*GOAL OF THE EXERCISE*
Leave every picture out, and write out the remaining entries exactly.

*DATASET RECORDS*
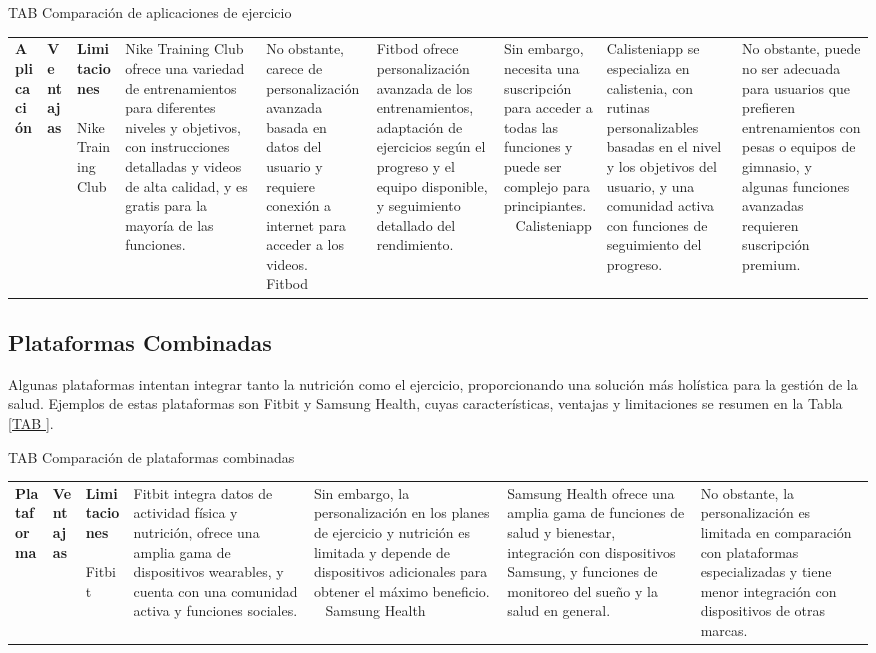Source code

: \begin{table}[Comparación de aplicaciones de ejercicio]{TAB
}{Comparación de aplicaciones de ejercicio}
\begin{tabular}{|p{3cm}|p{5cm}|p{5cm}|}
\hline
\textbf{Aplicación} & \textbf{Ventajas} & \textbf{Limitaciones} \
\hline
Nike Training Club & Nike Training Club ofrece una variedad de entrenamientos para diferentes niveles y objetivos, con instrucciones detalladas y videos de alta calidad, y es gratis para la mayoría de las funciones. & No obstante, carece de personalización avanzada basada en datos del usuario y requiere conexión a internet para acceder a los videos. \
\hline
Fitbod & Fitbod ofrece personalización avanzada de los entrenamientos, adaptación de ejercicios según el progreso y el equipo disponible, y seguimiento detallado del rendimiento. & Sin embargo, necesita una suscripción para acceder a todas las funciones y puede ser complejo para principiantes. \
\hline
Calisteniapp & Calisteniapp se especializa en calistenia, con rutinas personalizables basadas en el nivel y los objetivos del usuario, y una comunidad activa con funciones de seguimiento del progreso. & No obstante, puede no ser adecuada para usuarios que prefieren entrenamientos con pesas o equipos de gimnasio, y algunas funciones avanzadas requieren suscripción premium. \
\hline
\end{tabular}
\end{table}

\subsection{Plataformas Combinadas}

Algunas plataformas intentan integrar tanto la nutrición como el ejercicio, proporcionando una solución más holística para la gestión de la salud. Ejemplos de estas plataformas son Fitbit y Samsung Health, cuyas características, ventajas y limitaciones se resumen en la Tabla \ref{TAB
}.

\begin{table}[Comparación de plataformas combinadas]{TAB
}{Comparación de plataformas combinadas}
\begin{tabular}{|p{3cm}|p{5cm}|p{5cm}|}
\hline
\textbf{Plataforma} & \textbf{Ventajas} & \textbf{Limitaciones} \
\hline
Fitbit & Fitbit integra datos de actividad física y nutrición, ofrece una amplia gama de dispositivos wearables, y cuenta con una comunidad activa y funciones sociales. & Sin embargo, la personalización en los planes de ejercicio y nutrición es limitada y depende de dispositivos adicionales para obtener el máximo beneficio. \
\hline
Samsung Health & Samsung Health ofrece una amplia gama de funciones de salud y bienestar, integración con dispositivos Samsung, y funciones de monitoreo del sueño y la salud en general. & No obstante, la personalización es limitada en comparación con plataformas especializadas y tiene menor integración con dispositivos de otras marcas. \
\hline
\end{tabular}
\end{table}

*SOLUTION*
Source code

: \begin{table}[Comparación de aplicaciones de ejercicio]{TAB
}{Comparación de aplicaciones de ejercicio}
\begin{tabular}{|p{3cm}|p{5cm}|p{5cm}|}
\hline
\textbf{Aplicación} & \textbf{Ventajas} & \textbf{Limitaciones} \
\hline
Nike Training Club & Nike Training Club ofrece una variedad de entrenamientos para diferentes niveles y objetivos, con instrucciones detalladas y videos de alta calidad, y es gratis para la mayoría de las funciones. & No obstante, carece de personalización avanzada basada en datos del usuario y requiere conexión a internet para acceder a los videos. \
\hline
Fitbod & Fitbod ofrece personalización avanzada de los entrenamientos, adaptación de ejercicios según el progreso y el equipo disponible, y seguimiento detallado del rendimiento. & Sin embargo, necesita una suscripción para acceder a todas las funciones y puede ser complejo para principiantes. \
\hline
Calisteniapp & Calisteniapp se especializa en calistenia, con rutinas personalizables basadas en el nivel y los objetivos del usuario, y una comunidad activa con funciones de seguimiento del progreso. & No obstante, puede no ser adecuada para usuarios que prefieren entrenamientos con pesas o equipos de gimnasio, y algunas funciones avanzadas requieren suscripción premium. \
\hline
\end{tabular}
\end{table}

\subsection{Plataformas Combinadas}

Algunas plataformas intentan integrar tanto la nutrición como el ejercicio, proporcionando una solución más holística para la gestión de la salud. Ejemplos de estas plataformas son Fitbit y Samsung Health, cuyas características, ventajas y limitaciones se resumen en la Tabla \ref{TAB
}.

\begin{table}[Comparación de plataformas combinadas]{TAB
}{Comparación de plataformas combinadas}
\begin{tabular}{|p{3cm}|p{5cm}|p{5cm}|}
\hline
\textbf{Plataforma} & \textbf{Ventajas} & \textbf{Limitaciones} \
\hline
Fitbit & Fitbit integra datos de actividad física y nutrición, ofrece una amplia gama de dispositivos wearables, y cuenta con una comunidad activa y funciones sociales. & Sin embargo, la personalización en los planes de ejercicio y nutrición es limitada y depende de dispositivos adicionales para obtener el máximo beneficio. \
\hline
Samsung Health & Samsung Health ofrece una amplia gama de funciones de salud y bienestar, integración con dispositivos Samsung, y funciones de monitoreo del sueño y la salud en general. & No obstante, la personalización es limitada en comparación con plataformas especializadas y tiene menor integración con dispositivos de otras marcas. \
\hline
\end{tabular}
\end{table}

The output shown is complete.